> **ENTRIES SHOWN**:
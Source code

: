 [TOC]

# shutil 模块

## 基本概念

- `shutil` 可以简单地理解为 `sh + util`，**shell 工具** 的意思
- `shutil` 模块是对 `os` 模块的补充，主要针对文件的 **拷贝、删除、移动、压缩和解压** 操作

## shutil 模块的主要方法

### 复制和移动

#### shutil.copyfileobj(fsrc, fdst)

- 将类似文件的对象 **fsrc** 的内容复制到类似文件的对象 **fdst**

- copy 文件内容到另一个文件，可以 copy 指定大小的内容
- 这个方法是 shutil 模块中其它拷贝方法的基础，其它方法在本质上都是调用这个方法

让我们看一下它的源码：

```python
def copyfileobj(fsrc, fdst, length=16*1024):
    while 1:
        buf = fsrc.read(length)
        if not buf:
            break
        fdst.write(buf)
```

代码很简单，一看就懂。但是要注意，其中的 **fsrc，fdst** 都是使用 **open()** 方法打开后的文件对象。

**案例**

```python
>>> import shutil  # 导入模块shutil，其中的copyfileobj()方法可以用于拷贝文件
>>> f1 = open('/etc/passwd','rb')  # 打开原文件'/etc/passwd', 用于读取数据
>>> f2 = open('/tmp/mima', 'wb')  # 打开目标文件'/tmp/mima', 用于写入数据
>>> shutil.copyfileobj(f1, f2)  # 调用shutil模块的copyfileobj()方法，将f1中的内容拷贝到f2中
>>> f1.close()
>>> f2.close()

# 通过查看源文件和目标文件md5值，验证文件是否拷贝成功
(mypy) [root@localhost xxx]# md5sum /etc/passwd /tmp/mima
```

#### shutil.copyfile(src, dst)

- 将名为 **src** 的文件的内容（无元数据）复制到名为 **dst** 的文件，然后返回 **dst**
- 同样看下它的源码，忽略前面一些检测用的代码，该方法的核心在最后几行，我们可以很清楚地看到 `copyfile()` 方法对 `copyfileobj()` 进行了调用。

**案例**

> **EXERCISE OBJECTIVE**: Lines from the one containing "- 这个方法是 shutil 模块中其它拷贝方法的基础，其它方法在本质上都是调用这个方法" through the end of the data above must be written out exactly, and no other lines are needed.

> **TASK ANSWER**:
- 这个方法是 shutil 模块中其它拷贝方法的基础，其它方法在本质上都是调用这个方法

让我们看一下它的源码：

```python
def copyfileobj(fsrc, fdst, length=16*1024):
    while 1:
        buf = fsrc.read(length)
        if not buf:
            break
        fdst.write(buf)
```

代码很简单，一看就懂。但是要注意，其中的 **fsrc，fdst** 都是使用 **open()** 方法打开后的文件对象。

**案例**

```python
>>> import shutil  # 导入模块shutil，其中的copyfileobj()方法可以用于拷贝文件
>>> f1 = open('/etc/passwd','rb')  # 打开原文件'/etc/passwd', 用于读取数据
>>> f2 = open('/tmp/mima', 'wb')  # 打开目标文件'/tmp/mima', 用于写入数据
>>> shutil.copyfileobj(f1, f2)  # 调用shutil模块的copyfileobj()方法，将f1中的内容拷贝到f2中
>>> f1.close()
>>> f2.close()

# 通过查看源文件和目标文件md5值，验证文件是否拷贝成功
(mypy) [root@localhost xxx]# md5sum /etc/passwd /tmp/mima
```

#### shutil.copyfile(src, dst)

- 将名为 **src** 的文件的内容（无元数据）复制到名为 **dst** 的文件，然后返回 **dst**
- 同样看下它的源码，忽略前面一些检测用的代码，该方法的核心在最后几行，我们可以很清楚地看到 `copyfile()` 方法对 `copyfileobj()` 进行了调用。

**案例**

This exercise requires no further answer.